__To do__:
Looking at the listing below, retype exactly the lines starting at the one containing "This repository contains" and ending at the one containing "- The project", both included, and nothing else.

__Material for this exercise__:
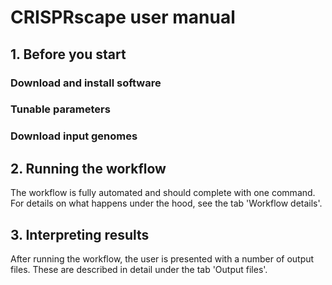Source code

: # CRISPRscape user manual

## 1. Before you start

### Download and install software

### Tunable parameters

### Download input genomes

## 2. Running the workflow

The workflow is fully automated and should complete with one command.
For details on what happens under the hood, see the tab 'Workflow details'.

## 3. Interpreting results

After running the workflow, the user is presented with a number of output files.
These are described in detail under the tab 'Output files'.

* * *

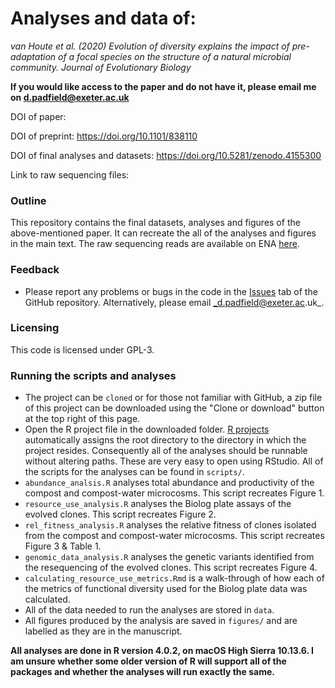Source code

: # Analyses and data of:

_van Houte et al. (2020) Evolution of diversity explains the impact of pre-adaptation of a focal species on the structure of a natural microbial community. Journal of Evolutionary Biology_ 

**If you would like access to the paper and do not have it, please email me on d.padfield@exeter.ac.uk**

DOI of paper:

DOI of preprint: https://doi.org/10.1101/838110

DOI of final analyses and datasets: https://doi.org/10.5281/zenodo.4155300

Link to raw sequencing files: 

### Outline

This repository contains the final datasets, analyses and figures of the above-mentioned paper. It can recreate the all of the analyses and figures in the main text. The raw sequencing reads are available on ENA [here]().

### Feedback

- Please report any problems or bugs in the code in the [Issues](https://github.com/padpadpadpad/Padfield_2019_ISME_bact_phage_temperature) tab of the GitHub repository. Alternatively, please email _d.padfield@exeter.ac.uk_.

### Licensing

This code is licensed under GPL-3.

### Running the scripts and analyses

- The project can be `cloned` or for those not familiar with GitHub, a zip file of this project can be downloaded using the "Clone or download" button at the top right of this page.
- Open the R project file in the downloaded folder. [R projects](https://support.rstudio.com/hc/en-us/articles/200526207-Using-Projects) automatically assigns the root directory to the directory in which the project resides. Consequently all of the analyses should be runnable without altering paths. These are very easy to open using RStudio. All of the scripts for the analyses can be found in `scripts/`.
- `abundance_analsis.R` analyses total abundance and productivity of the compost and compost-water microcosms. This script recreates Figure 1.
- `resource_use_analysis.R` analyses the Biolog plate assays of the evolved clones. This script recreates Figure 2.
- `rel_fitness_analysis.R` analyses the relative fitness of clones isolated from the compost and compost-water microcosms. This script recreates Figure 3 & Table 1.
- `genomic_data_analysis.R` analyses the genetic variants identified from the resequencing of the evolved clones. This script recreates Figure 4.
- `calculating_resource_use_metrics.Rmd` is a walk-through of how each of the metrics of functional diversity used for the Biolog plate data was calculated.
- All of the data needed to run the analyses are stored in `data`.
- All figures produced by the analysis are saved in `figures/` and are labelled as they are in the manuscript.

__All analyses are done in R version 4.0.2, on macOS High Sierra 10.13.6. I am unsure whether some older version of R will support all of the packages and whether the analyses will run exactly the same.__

...

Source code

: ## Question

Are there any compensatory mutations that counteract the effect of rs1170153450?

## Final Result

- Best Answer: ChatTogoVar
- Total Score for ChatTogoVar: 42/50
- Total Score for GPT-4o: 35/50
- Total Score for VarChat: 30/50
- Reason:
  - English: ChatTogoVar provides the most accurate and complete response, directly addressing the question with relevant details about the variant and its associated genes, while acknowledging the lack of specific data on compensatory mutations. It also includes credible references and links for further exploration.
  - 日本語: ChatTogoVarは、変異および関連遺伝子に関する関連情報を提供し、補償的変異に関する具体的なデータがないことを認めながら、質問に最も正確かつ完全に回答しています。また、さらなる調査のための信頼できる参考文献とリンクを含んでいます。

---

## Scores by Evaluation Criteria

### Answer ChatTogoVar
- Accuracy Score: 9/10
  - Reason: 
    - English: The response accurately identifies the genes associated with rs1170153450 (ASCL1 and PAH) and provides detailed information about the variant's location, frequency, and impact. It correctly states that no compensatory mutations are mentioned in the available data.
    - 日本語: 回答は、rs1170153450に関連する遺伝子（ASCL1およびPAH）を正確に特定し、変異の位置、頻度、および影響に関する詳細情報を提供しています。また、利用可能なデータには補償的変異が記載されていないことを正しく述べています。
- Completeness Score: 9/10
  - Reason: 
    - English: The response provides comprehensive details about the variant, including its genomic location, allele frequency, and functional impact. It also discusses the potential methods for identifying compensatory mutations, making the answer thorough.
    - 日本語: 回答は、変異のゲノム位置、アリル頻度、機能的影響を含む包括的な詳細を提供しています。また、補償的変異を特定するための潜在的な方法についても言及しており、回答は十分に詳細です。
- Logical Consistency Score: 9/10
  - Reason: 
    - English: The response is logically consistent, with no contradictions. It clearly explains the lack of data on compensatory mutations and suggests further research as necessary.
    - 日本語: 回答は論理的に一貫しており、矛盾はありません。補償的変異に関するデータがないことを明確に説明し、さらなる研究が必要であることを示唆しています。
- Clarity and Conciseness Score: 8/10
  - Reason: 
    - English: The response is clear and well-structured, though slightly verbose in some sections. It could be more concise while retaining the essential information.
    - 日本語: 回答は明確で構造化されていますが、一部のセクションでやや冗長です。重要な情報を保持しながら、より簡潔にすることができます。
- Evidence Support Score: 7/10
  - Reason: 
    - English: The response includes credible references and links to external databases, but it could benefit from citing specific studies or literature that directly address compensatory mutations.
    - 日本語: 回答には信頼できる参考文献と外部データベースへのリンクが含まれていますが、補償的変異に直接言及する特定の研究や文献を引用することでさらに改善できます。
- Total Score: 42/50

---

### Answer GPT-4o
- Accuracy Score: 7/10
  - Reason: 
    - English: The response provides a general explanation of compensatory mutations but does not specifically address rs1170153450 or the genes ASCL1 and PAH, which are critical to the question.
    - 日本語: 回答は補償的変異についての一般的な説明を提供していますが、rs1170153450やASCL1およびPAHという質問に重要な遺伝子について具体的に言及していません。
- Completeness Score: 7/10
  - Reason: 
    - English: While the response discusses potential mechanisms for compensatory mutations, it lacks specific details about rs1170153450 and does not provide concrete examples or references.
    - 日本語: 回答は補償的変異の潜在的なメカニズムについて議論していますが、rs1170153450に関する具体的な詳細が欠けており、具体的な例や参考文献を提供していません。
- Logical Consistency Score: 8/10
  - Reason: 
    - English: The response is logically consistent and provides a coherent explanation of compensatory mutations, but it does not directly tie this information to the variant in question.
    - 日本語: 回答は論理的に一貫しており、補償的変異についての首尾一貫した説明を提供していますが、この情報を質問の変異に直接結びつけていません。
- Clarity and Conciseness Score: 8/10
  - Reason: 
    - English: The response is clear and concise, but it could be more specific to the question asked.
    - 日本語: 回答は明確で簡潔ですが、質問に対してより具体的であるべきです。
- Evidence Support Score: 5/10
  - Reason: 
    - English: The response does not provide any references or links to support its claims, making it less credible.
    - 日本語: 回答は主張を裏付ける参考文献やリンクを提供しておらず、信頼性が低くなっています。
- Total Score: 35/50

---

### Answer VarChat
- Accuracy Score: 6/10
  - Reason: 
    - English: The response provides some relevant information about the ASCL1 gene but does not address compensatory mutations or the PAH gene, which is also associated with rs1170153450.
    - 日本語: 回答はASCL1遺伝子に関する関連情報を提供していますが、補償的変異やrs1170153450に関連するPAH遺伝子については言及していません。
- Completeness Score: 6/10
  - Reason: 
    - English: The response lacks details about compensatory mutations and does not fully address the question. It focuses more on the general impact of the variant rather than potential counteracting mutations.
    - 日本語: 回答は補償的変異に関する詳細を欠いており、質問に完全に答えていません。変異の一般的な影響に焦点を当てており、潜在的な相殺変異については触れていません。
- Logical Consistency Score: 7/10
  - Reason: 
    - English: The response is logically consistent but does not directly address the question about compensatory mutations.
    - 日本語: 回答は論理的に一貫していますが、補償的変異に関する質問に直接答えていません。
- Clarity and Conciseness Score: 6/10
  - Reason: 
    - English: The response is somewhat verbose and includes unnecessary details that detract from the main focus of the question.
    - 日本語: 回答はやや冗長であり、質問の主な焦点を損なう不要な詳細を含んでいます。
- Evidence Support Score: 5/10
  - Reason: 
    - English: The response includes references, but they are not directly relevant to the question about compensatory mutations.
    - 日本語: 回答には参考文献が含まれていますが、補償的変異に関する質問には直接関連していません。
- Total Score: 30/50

__Task response__:
This repository contains the final datasets, analyses and figures of the above-mentioned paper. It can recreate the all of the analyses and figures in the main text. The raw sequencing reads are available on ENA [here]().

### Feedback

- Please report any problems or bugs in the code in the [Issues](https://github.com/padpadpadpad/Padfield_2019_ISME_bact_phage_temperature) tab of the GitHub repository. Alternatively, please email _d.padfield@exeter.ac.uk_.

### Licensing

This code is licensed under GPL-3.

### Running the scripts and analyses

- The project can be `cloned` or for those not familiar with GitHub, a zip file of this project can be downloaded using the "Clone or download" button at the top right of this page.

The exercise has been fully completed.